Each line in the entries below that holds the word "session" belongs in the answer.
Provided data Block Start
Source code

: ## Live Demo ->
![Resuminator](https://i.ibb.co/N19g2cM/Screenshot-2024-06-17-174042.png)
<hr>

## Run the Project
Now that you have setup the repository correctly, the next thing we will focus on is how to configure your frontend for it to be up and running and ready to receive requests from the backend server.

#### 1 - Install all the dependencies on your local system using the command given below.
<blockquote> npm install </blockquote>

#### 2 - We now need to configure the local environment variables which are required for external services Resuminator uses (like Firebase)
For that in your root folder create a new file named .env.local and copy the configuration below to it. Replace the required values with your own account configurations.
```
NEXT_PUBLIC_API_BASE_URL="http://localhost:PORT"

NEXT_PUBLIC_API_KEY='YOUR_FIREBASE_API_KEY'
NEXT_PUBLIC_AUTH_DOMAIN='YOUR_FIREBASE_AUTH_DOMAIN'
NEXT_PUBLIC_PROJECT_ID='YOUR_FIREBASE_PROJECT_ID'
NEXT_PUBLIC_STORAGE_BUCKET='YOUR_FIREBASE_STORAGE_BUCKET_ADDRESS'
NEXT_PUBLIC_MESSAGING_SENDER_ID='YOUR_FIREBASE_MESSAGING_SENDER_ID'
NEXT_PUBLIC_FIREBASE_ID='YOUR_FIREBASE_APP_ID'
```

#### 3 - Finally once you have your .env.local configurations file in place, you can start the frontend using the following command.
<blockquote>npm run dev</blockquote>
Provided data Block End
Provided data Block Start
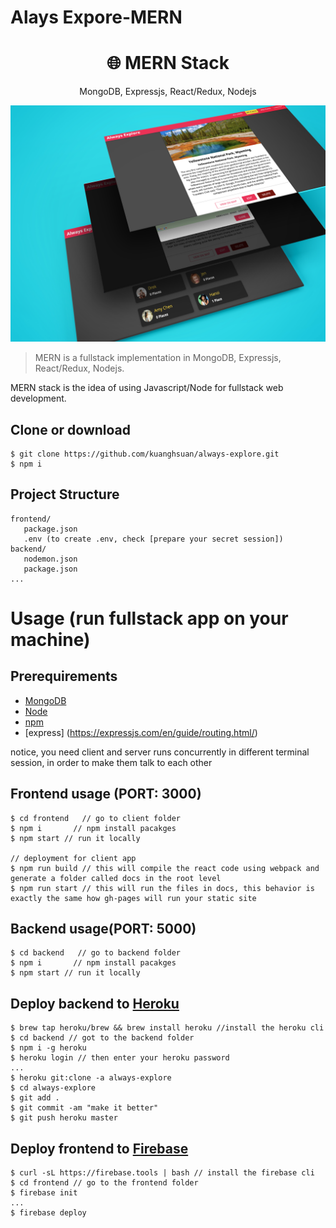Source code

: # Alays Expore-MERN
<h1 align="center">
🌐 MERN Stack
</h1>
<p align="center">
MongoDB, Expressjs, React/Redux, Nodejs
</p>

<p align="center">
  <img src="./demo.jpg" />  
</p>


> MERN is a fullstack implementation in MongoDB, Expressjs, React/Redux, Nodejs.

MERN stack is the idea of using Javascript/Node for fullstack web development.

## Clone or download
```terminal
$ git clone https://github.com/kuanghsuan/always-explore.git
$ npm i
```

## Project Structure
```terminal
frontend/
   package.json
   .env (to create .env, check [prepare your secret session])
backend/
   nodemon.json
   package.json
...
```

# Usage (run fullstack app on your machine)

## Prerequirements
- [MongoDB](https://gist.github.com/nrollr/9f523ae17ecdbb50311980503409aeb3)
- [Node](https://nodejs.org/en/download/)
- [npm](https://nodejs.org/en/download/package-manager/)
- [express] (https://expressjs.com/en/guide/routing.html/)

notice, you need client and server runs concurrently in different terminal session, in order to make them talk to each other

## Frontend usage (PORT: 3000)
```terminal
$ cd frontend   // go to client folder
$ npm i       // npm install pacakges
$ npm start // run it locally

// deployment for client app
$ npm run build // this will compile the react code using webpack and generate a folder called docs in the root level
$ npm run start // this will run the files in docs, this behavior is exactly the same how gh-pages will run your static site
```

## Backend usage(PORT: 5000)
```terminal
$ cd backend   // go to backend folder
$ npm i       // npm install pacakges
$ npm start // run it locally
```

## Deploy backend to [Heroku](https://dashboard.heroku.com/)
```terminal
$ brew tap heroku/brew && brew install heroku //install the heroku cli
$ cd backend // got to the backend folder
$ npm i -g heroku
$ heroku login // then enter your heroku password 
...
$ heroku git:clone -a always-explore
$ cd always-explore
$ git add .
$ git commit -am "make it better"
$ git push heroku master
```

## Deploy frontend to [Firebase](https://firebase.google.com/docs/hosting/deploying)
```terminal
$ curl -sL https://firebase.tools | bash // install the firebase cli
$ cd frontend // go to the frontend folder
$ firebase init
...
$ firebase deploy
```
Provided data Block End
Provided data Block Start
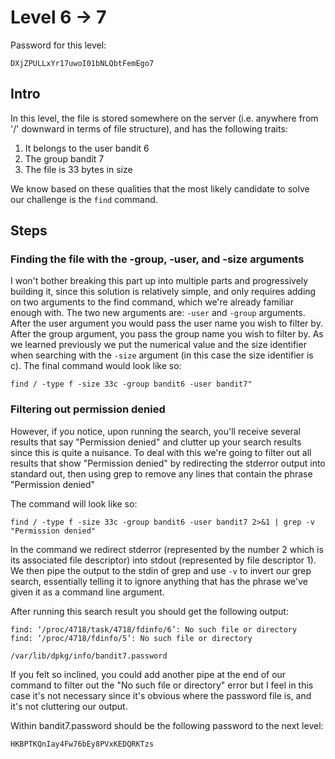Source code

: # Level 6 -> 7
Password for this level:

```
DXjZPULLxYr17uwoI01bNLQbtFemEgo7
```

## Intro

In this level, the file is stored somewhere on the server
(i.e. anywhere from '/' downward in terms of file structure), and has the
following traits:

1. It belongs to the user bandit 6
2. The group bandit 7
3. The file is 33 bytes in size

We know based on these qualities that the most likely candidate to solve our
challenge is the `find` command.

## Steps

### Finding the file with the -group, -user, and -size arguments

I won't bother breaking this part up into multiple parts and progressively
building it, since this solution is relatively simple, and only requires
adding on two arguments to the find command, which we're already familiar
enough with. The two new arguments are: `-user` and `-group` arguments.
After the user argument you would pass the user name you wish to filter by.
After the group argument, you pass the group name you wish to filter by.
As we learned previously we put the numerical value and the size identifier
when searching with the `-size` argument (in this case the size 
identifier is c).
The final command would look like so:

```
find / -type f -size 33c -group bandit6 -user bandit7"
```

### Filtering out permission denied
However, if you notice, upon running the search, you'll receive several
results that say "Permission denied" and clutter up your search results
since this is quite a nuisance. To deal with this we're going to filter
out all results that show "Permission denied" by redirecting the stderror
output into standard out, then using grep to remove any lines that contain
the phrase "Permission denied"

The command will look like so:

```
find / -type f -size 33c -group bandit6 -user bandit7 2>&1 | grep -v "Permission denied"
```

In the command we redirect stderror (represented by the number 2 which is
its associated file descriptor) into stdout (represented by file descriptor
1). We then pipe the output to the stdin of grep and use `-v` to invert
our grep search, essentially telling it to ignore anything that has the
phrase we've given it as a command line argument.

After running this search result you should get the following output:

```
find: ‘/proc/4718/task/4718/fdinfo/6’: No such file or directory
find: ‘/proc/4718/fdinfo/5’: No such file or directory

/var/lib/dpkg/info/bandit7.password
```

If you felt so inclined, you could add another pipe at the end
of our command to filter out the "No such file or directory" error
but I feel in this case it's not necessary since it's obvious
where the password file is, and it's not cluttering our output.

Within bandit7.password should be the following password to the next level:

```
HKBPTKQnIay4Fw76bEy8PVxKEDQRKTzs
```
Provided data Block End
Task solution:
   .env (to create .env, check [prepare your secret session])
notice, you need client and server runs concurrently in different terminal session, in order to make them talk to each other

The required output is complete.